Working with TinyMCE to enable editor to toggle off html mode, what I’m struggling with is converting list items into asterisks:
<ul>
<li>Bullet 1</li>
<li>Bullet 2</li>
<li>Bullet 3</li>
</ul>
Should become
- Bullet 1
- Bullet 2
- Bullet 3
I’ve used a similar regex to convert paragraphs to "
$1
" and that is working, but I can’t seem to get the regex to work for list items, here’s my code:
// replace p tags with line breaks
strippedValue = strippedValue.replace(/<p>([^<\\/p>]*)<\\/p>/ig, "\
\
$1\
\
");
alert(strippedValue);
// replace list items with astrisks
strippedValue = strippedValue.replace(/<li>([^<\\/li>]*)<\\/li>/ig, "* $1\
");
alert(strippedValue);
At both alerts, the content remains the same:
<ul><li>Bullet 1</li><li>Bullet 2</li><li>Bullet 3
</li></ul>
<li>([^<\/li>]*)<\/li>
You are looking for a string that begins with <li> and finishes with </li> and has any characters other than <. /, l, i, > in between. Since the text Bullet contains ls the match is not made and no substitutions are done.
Try
<li>(.*?)<\\/li>
Ah, yes I see the problem that square brackets are evaluating matches against any of the characters within.

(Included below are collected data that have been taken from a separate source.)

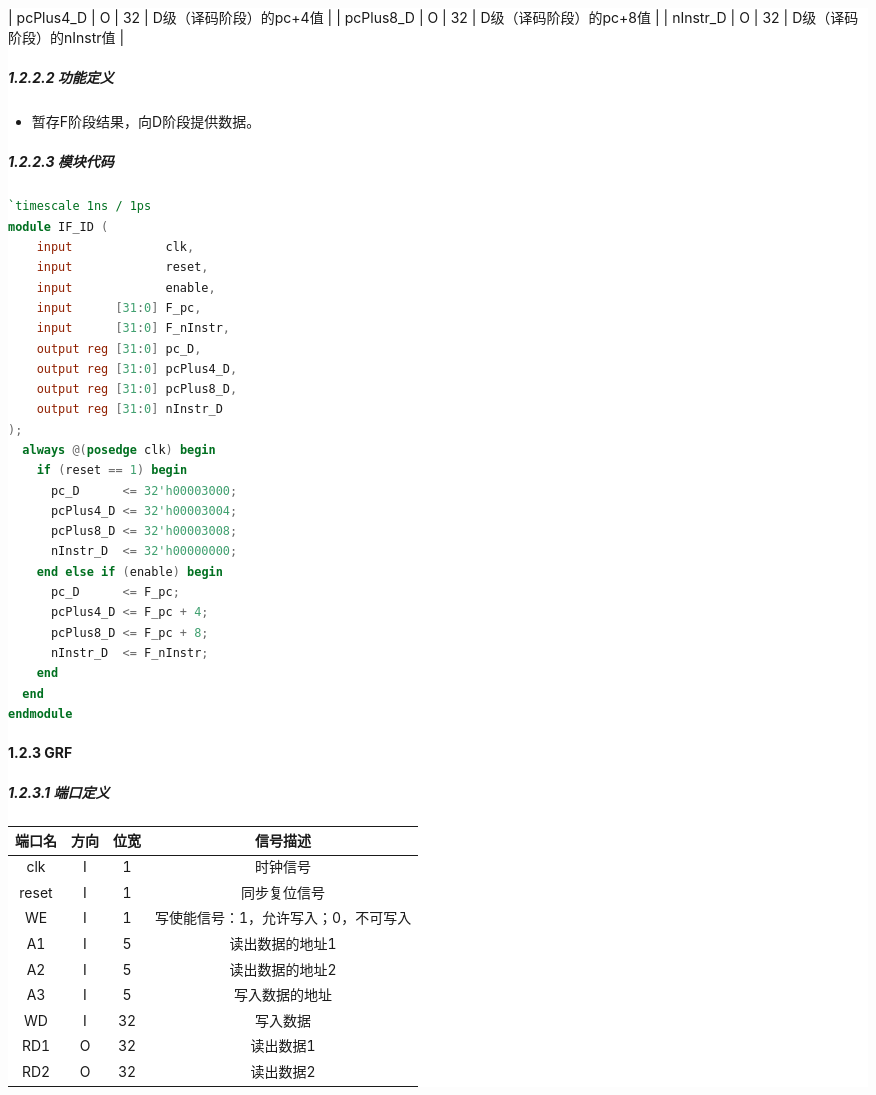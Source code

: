| pcPlus4_D |   O   |  32   |  D级（译码阶段）的pc+4值  |
| pcPlus8_D |   O   |  32   |  D级（译码阶段）的pc+8值  |
| nInstr_D  |   O   |  32   | D级（译码阶段）的nInstr值 |

##### 1.2.2.2 功能定义
- 暂存F阶段结果，向D阶段提供数据。

##### 1.2.2.3 模块代码
```verilog
`timescale 1ns / 1ps
module IF_ID (
    input             clk,
    input             reset,
    input             enable,
    input      [31:0] F_pc,
    input      [31:0] F_nInstr,
    output reg [31:0] pc_D,
    output reg [31:0] pcPlus4_D,
    output reg [31:0] pcPlus8_D,
    output reg [31:0] nInstr_D
);
  always @(posedge clk) begin
    if (reset == 1) begin
      pc_D      <= 32'h00003000;
      pcPlus4_D <= 32'h00003004;
      pcPlus8_D <= 32'h00003008;
      nInstr_D  <= 32'h00000000;
    end else if (enable) begin
      pc_D      <= F_pc;
      pcPlus4_D <= F_pc + 4;
      pcPlus8_D <= F_pc + 8;
      nInstr_D  <= F_nInstr;
    end
  end
endmodule
```



#### 1.2.3 GRF

##### 1.2.3.1 端口定义
| 端口名 | 方向  | 位宽  |               信号描述               |
| :----: | :---: | :---: | :----------------------------------: |
|  clk   |   I   |   1   |               时钟信号               |
| reset  |   I   |   1   |             同步复位信号             |
|   WE   |   I   |   1   | 写使能信号：1，允许写入；0，不可写入 |
|   A1   |   I   |   5   |           读出数据的地址1            |
|   A2   |   I   |   5   |           读出数据的地址2            |
|   A3   |   I   |   5   |            写入数据的地址            |
|   WD   |   I   |  32   |               写入数据               |
|  RD1   |   O   |  32   |              读出数据1               |
|  RD2   |   O   |  32   |              读出数据2               |
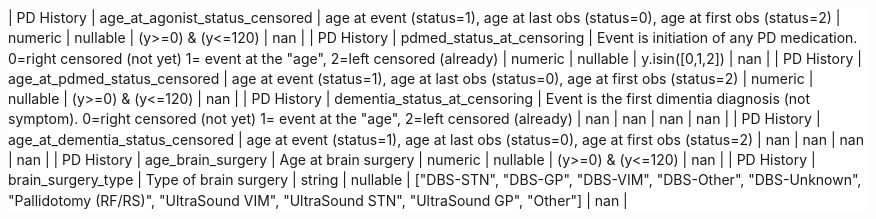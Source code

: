 | PD History | age_at_agonist_status_censored           | age at event (status=1), age at last obs (status=0), age at first obs (status=2)                                                 | numeric    | nullable   | (y>=0) & (y<=120)                                                                                                                                  |           nan |
| PD History | pdmed_status_at_censoring                | Event is initiation of any PD medication. 0=right censored (not yet) 1= event at the "age", 2=left censored (already)            | numeric    | nullable   | y.isin([0,1,2])                                                                                                                                    |           nan |
| PD History | age_at_pdmed_status_censored             | age at event (status=1), age at last obs (status=0), age at first obs (status=2)                                                 | numeric    | nullable   | (y>=0) & (y<=120)                                                                                                                                  |           nan |
| PD History | dementia_status_at_censoring             | Event is the first dimentia diagnosis (not symptom). 0=right censored (not yet) 1= event at the "age", 2=left censored (already) | nan        | nan        | nan                                                                                                                                                |           nan |
| PD History | age_at_dementia_status_censored          | age at event (status=1), age at last obs (status=0), age at first obs (status=2)                                                 | nan        | nan        | nan                                                                                                                                                |           nan |
| PD History | age_brain_surgery                        | Age at brain surgery                                                                                                             | numeric    | nullable   | (y>=0) & (y<=120)                                                                                                                                  |           nan |
| PD History | brain_surgery_type                       | Type of brain surgery                                                                                                            | string     | nullable   | ["DBS-STN", "DBS-GP", "DBS-VIM", "DBS-Other", "DBS-Unknown", "Pallidotomy (RF/RS)", "UltraSound VIM", "UltraSound STN",  "UltraSound GP", "Other"] |           nan |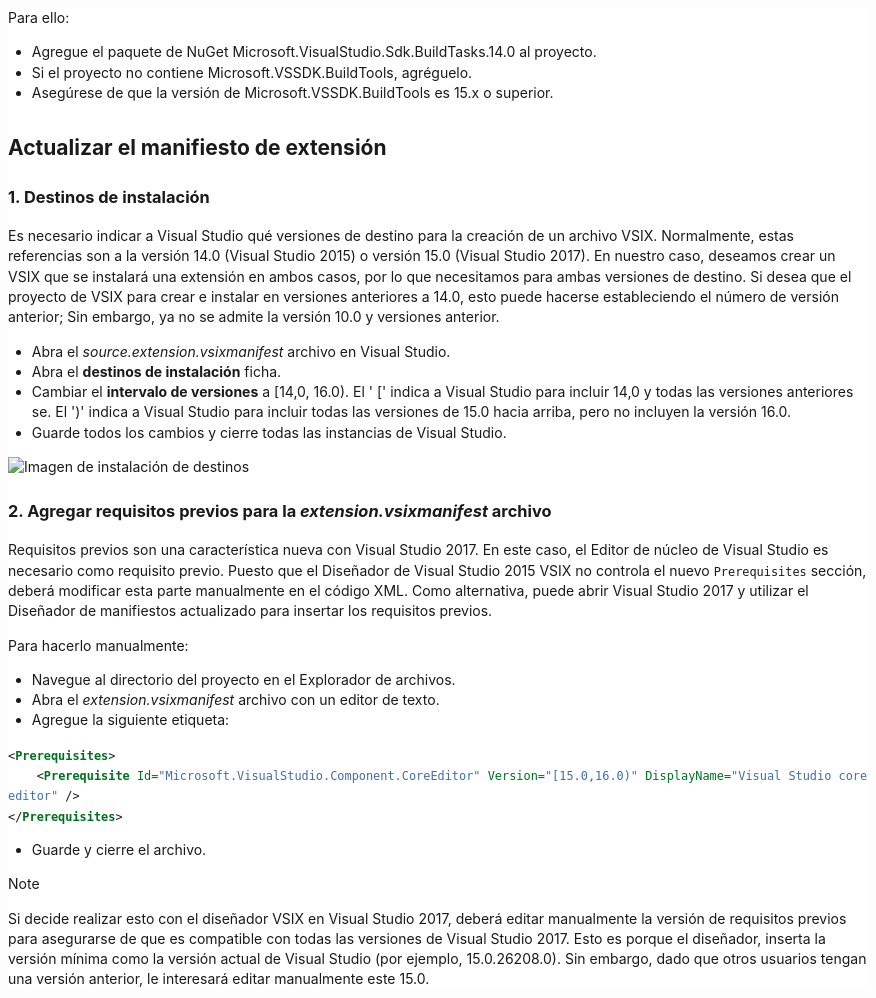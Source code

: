 Para ello:

* Agregue el paquete de NuGet Microsoft.VisualStudio.Sdk.BuildTasks.14.0 al proyecto.
* Si el proyecto no contiene Microsoft.VSSDK.BuildTools, agréguelo.
* Asegúrese de que la versión de Microsoft.VSSDK.BuildTools es 15.x o superior.

## <a name="update-extension-manifest"></a>Actualizar el manifiesto de extensión

### <a name="1-installation-targets"></a>1. Destinos de instalación

Es necesario indicar a Visual Studio qué versiones de destino para la creación de un archivo VSIX.  Normalmente, estas referencias son a la versión 14.0 (Visual Studio 2015) o versión 15.0 (Visual Studio 2017).  En nuestro caso, deseamos crear un VSIX que se instalará una extensión en ambos casos, por lo que necesitamos para ambas versiones de destino.  Si desea que el proyecto de VSIX para crear e instalar en versiones anteriores a 14.0, esto puede hacerse estableciendo el número de versión anterior; Sin embargo, ya no se admite la versión 10.0 y versiones anterior.

* Abra el *source.extension.vsixmanifest* archivo en Visual Studio.
* Abra el **destinos de instalación** ficha.
* Cambiar el **intervalo de versiones** a [14,0, 16.0).  El ' [' indica a Visual Studio para incluir 14,0 y todas las versiones anteriores se.  El ')' indica a Visual Studio para incluir todas las versiones de 15.0 hacia arriba, pero no incluyen la versión 16.0.
* Guarde todos los cambios y cierre todas las instancias de Visual Studio.

![Imagen de instalación de destinos](media/visual-studio-installation-targets-example.png)

### <a name="2-adding-prerequisites-to-the-extensionvsixmanifest-file"></a>2. Agregar requisitos previos para la *extension.vsixmanifest* archivo

Requisitos previos son una característica nueva con Visual Studio 2017.  En este caso, el Editor de núcleo de Visual Studio es necesario como requisito previo. Puesto que el Diseñador de Visual Studio 2015 VSIX no controla el nuevo `Prerequisites` sección, deberá modificar esta parte manualmente en el código XML.  Como alternativa, puede abrir Visual Studio 2017 y utilizar el Diseñador de manifiestos actualizado para insertar los requisitos previos.

Para hacerlo manualmente:

* Navegue al directorio del proyecto en el Explorador de archivos.
* Abra el *extension.vsixmanifest* archivo con un editor de texto.
* Agregue la siguiente etiqueta:

```xml
<Prerequisites>
    <Prerequisite Id="Microsoft.VisualStudio.Component.CoreEditor" Version="[15.0,16.0)" DisplayName="Visual Studio core editor" />
</Prerequisites>
```

* Guarde y cierre el archivo.

> [!NOTE]
> Si decide realizar esto con el diseñador VSIX en Visual Studio 2017, deberá editar manualmente la versión de requisitos previos para asegurarse de que es compatible con todas las versiones de Visual Studio 2017.  Esto es porque el diseñador, inserta la versión mínima como la versión actual de Visual Studio (por ejemplo, 15.0.26208.0).  Sin embargo, dado que otros usuarios tengan una versión anterior, le interesará editar manualmente este 15.0.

That greedy .* was dumping all list items onto one line, I’ve got it working with this:
strippedValue = strippedValue.replace(/<li[^>]*>([^<]*)<\\/li>/ig, "* $1\
");
But its asking for trouble when someone uses < within the list item. Is there a way to use regex to match where as I originally wanted:
Assign to $1 all characters after <li> and before the next occurrence of </li>, I thought maybe
[^(?:<\\/li>)]
would do it, or maybe
(^<\\/li>)
but the ^ doesn’t appear to work within parentheses…
Did a bit more reading and found that (.*?) is not greedy, the problem was caused by the markup having a new line character before the last closing </li> tag. The . operator doesn’t match new line breaks, so have updated to common work-around and it works, here’s the final code:
strippedValue = strippedValue.replace(/<p[^>]*>([\\s\\S]*?)<\\/p>/ig, "$1\
");
strippedValue = strippedValue.replace(/<li[^>]*>([\\s\\S]*?)<\\/li>/ig, "* $1\
");
Thanks for helping, Philip!
In the same way as you put the i (case insensitive) and g (global) at the end you can also put s (treat as a single line) then matches occur across lines.